Try it
In the records, find every line with the word "View" and copy it out.

Stored data

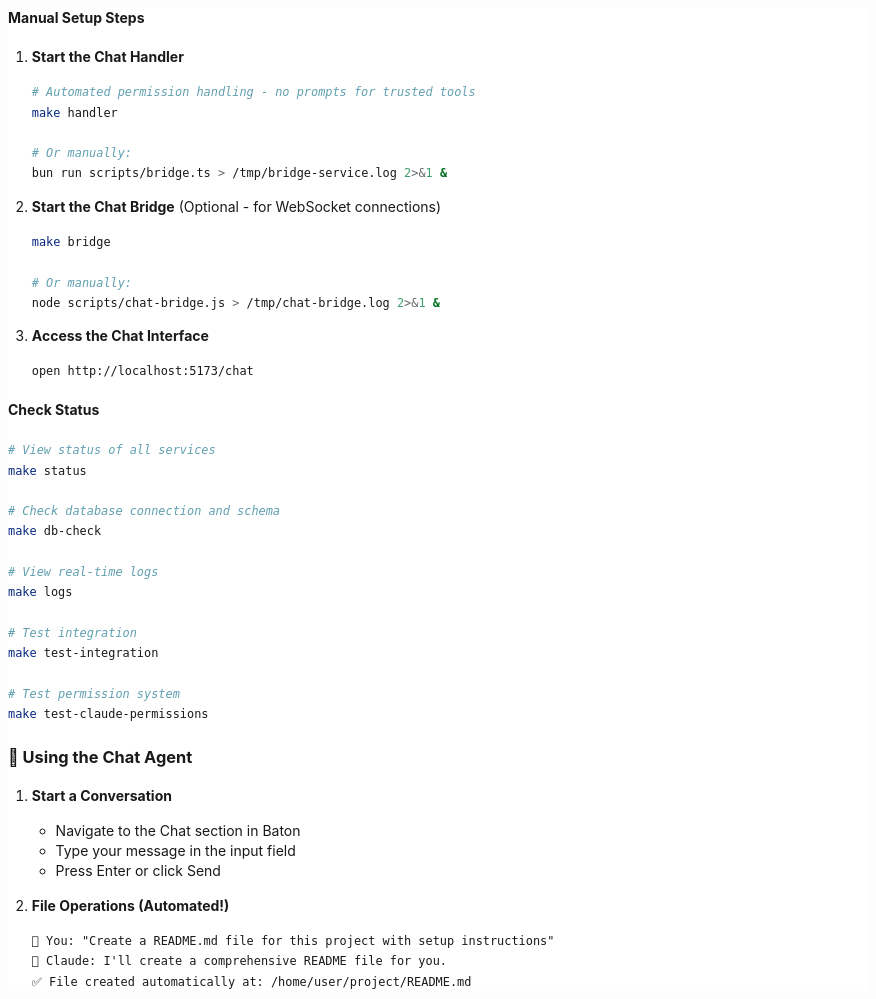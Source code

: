 #### Manual Setup Steps

1. **Start the Chat Handler**
   ```bash
   # Automated permission handling - no prompts for trusted tools
   make handler
   
   # Or manually:
   bun run scripts/bridge.ts > /tmp/bridge-service.log 2>&1 &
   ```

2. **Start the Chat Bridge** (Optional - for WebSocket connections)
   ```bash
   make bridge
   
   # Or manually:
   node scripts/chat-bridge.js > /tmp/chat-bridge.log 2>&1 &
   ```

3. **Access the Chat Interface**
   ```bash
   open http://localhost:5173/chat
   ```

#### Check Status
```bash
# View status of all services
make status

# Check database connection and schema
make db-check

# View real-time logs
make logs

# Test integration
make test-integration

# Test permission system
make test-claude-permissions
```

### 📝 Using the Chat Agent

1. **Start a Conversation**
   - Navigate to the Chat section in Baton
   - Type your message in the input field
   - Press Enter or click Send

2. **File Operations (Automated!)**
   ```
   💬 You: "Create a README.md file for this project with setup instructions"
   🤖 Claude: I'll create a comprehensive README file for you.
   ✅ File created automatically at: /home/user/project/README.md
   ```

Solution for this exercise
# View status of all services
# View real-time logs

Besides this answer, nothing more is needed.